Singing professionally since she was 16; discovered by Nanci Griffith; marketed by major labels MCA and A&M as a glamorous country diva; working with names as stellar as Don Was, Bernie Leadon, Marshall Crenshaw and Benmont Tench; by 1997 Willis seemed to be headed for mainstream acceptance. Yet by 1999 she was working with Son Volt, in a new marriage to fellow Austin resident Bruce Robison (whose gorgeously floaty "What Did You Think" graces this collection) and putting a career on hold for the simple joys of family life away from the bright lights.
This has proven to be a wise course of action.
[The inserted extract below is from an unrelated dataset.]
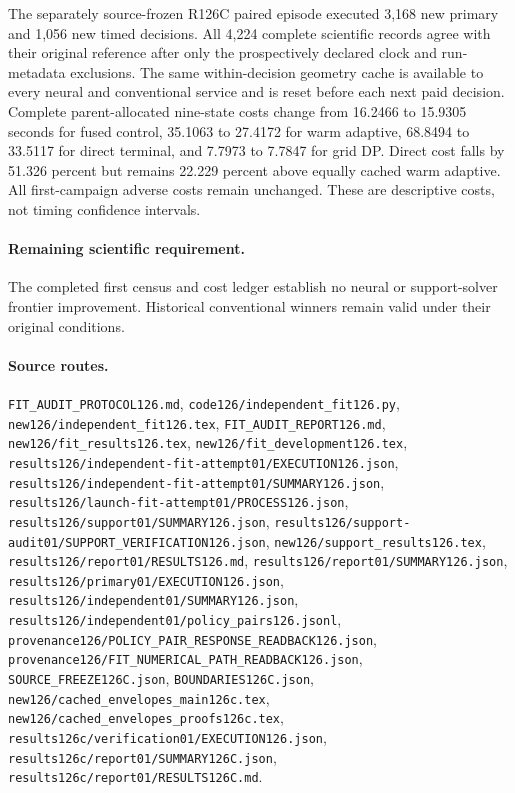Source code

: The separately source-frozen R126C paired episode executed 3,168 new primary and 1,056 new timed decisions. All 4,224 complete scientific records agree with their original reference after only the prospectively declared clock and run-metadata exclusions. The same within-decision geometry cache is available to every neural and conventional service and is reset before each next paid decision. Complete parent-allocated nine-state costs change from 16.2466 to 15.9305 seconds for fused control, 35.1063 to 27.4172 for warm adaptive, 68.8494 to 33.5117 for direct terminal, and 7.7973 to 7.7847 for grid DP. Direct cost falls by 51.326 percent but remains 22.229 percent above equally cached warm adaptive. All first-campaign adverse costs remain unchanged. These are descriptive costs, not timing confidence intervals.\par

\paragraph{Remaining scientific requirement.} The completed first census and cost ledger establish no neural or support-solver frontier improvement. Historical conventional winners remain valid under their original conditions.

\paragraph{Source routes.} \nolinkurl{FIT_AUDIT_PROTOCOL126.md}, \nolinkurl{code126/independent_fit126.py}, \nolinkurl{new126/independent_fit126.tex}, \nolinkurl{FIT_AUDIT_REPORT126.md}, \nolinkurl{new126/fit_results126.tex}, \nolinkurl{new126/fit_development126.tex}, \nolinkurl{results126/independent-fit-attempt01/EXECUTION126.json}, \nolinkurl{results126/independent-fit-attempt01/SUMMARY126.json}, \nolinkurl{results126/launch-fit-attempt01/PROCESS126.json}, \nolinkurl{results126/support01/SUMMARY126.json}, \nolinkurl{results126/support-audit01/SUPPORT_VERIFICATION126.json}, \nolinkurl{new126/support_results126.tex}, \nolinkurl{results126/report01/RESULTS126.md}, \nolinkurl{results126/report01/SUMMARY126.json}, \nolinkurl{results126/primary01/EXECUTION126.json}, \nolinkurl{results126/independent01/SUMMARY126.json}, \nolinkurl{results126/independent01/policy_pairs126.jsonl}, \nolinkurl{provenance126/POLICY_PAIR_RESPONSE_READBACK126.json}, \nolinkurl{provenance126/FIT_NUMERICAL_PATH_READBACK126.json}, \nolinkurl{SOURCE_FREEZE126C.json}, \nolinkurl{BOUNDARIES126C.json}, \nolinkurl{new126/cached_envelopes_main126c.tex}, \nolinkurl{new126/cached_envelopes_proofs126c.tex}, \nolinkurl{results126c/verification01/EXECUTION126.json}, \nolinkurl{results126c/report01/SUMMARY126C.json}, \nolinkurl{results126c/report01/RESULTS126C.md}.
Her first album for Ryko - the aforementioned What I Deserve was easily her most successful and Easy proves that Kelly still commands the utmost respect in Nashville and further afield. The list of musicians reads like a who's who of what's hot and happening in country right now. Alison Krauss, Dan Tyminski, Lloyd Maines (producer of the Dixie Chicks and top pedal steel man) and co-producer Gary Paczosa (Dolly Parton, Alison Krauss, Jerry Douglas, Alan Jackson etc. etc.) are joined by people of the calibre of Faces' keyboardist Ian McLagen and the supremely gifted ex-Green On Red guitarist Chuck Prophet. This (apart from the regulationcutesy summer dress cover-shot which makes one worry that, perhaps, she needs to chow down a tad more grits 'n' gravy) all backs up Willis' contention that she sees herself as more than just a country belle.
The material also bears out this theory, mixing the jaunty honky tonk of "If I Left You" and maudlin-by-numbers Marcia Ball song "Find Another Fool" with more leftfield choices such as her respectfully precise rendition of Kirsty MacColl's "Don't Come The Cowboy With Me Sonny Jim!" included here as a memorial to the sadly-missed English songwriter. However top marks have to go to the closer "Reason To Believe". Written for her new son Deral, it balances the fine line between trite and tender (as all great country does) by drifting along with a sublime melody and drawing on her native state's proximity to the lazy sounds of Mexico.
At less than 40 minutes this CD may be short but manages to pack an awful lot of heartfelt feeling into its 10 songs. Nashville has a way of chewing up talent and spitting it out and sometimes we have to be grateful that it does. Not everyone was meant to wear those rhinestones and America has more than enough space to accommodate people who want to play country by rules other than those dictated by music city. Kelly Willis, thank goodness, has been around long enough to know by now what really matters and this album distills the essence perfectly.